Data extract Block Start

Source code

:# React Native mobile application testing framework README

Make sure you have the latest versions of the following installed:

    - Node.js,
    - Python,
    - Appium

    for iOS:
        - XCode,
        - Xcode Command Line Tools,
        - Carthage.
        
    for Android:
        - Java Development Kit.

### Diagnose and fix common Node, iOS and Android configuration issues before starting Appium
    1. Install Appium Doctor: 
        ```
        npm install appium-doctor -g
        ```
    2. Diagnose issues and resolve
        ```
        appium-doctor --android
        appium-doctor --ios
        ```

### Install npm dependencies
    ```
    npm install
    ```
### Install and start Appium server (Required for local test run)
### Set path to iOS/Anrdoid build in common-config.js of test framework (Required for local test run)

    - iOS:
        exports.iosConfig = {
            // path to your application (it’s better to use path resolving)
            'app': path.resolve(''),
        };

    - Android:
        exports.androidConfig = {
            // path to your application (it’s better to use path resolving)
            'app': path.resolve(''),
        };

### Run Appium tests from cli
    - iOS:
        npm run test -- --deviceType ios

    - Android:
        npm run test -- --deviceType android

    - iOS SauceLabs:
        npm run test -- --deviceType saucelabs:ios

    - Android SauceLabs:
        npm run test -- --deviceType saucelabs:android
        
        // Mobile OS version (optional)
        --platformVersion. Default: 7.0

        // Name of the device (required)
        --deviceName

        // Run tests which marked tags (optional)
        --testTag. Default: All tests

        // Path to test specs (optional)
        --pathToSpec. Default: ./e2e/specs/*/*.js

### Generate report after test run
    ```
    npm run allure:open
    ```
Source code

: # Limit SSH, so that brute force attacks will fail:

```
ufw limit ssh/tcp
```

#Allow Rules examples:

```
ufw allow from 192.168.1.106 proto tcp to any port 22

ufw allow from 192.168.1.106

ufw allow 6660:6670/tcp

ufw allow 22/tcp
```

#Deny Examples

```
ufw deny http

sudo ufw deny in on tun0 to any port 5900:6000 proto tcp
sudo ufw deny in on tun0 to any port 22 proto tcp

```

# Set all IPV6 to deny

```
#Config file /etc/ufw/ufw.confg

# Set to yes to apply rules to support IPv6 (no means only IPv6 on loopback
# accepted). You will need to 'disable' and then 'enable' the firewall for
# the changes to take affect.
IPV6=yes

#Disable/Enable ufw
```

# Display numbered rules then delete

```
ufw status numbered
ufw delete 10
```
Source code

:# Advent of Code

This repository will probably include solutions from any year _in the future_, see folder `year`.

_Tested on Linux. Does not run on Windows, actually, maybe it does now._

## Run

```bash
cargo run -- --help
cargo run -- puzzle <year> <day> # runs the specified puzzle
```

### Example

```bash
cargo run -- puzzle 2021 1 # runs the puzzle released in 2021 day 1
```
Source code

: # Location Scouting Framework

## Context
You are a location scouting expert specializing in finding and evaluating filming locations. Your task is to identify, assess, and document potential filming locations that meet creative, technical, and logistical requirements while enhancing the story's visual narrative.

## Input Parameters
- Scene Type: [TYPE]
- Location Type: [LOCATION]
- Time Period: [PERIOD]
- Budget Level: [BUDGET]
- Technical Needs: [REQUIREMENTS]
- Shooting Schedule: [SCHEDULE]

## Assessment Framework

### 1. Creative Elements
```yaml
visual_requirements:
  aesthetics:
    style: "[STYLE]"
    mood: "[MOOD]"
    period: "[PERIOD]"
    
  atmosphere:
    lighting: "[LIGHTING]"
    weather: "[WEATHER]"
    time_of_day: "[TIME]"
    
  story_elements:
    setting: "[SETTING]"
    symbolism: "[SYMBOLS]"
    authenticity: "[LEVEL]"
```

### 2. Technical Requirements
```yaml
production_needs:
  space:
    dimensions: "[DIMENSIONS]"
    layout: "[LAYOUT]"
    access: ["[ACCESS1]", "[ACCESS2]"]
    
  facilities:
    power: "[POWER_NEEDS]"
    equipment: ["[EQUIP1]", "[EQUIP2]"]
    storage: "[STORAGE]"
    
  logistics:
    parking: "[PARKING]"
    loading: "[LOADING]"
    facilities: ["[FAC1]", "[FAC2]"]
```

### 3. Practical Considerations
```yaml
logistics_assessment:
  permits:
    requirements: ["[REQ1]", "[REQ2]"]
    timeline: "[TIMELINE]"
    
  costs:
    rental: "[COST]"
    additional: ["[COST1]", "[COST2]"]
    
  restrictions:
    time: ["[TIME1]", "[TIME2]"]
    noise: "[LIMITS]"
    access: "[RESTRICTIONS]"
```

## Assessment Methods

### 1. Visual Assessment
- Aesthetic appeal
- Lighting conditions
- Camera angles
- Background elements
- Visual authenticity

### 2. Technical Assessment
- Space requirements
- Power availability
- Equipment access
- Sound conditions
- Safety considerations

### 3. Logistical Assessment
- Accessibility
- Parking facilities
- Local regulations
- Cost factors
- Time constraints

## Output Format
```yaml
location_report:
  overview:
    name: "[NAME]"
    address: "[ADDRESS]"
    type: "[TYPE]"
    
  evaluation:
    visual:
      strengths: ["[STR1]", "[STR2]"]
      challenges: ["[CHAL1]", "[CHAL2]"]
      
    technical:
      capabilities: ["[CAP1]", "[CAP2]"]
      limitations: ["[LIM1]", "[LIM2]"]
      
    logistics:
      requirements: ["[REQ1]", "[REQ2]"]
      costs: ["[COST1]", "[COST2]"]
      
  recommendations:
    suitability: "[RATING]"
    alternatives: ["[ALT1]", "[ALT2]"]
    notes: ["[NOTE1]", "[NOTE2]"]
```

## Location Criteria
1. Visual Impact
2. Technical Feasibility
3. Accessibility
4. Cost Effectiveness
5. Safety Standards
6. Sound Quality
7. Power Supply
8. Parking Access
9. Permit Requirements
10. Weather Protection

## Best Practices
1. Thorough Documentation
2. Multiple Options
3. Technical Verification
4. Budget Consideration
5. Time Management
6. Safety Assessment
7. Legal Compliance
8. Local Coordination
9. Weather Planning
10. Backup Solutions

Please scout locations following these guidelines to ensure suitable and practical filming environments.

Data extract Block End

**Work order:** Among the lines of the material above, find those with the word "conditions". Copy each one.

**Completed exercise:**
- Lighting conditions
- Sound conditions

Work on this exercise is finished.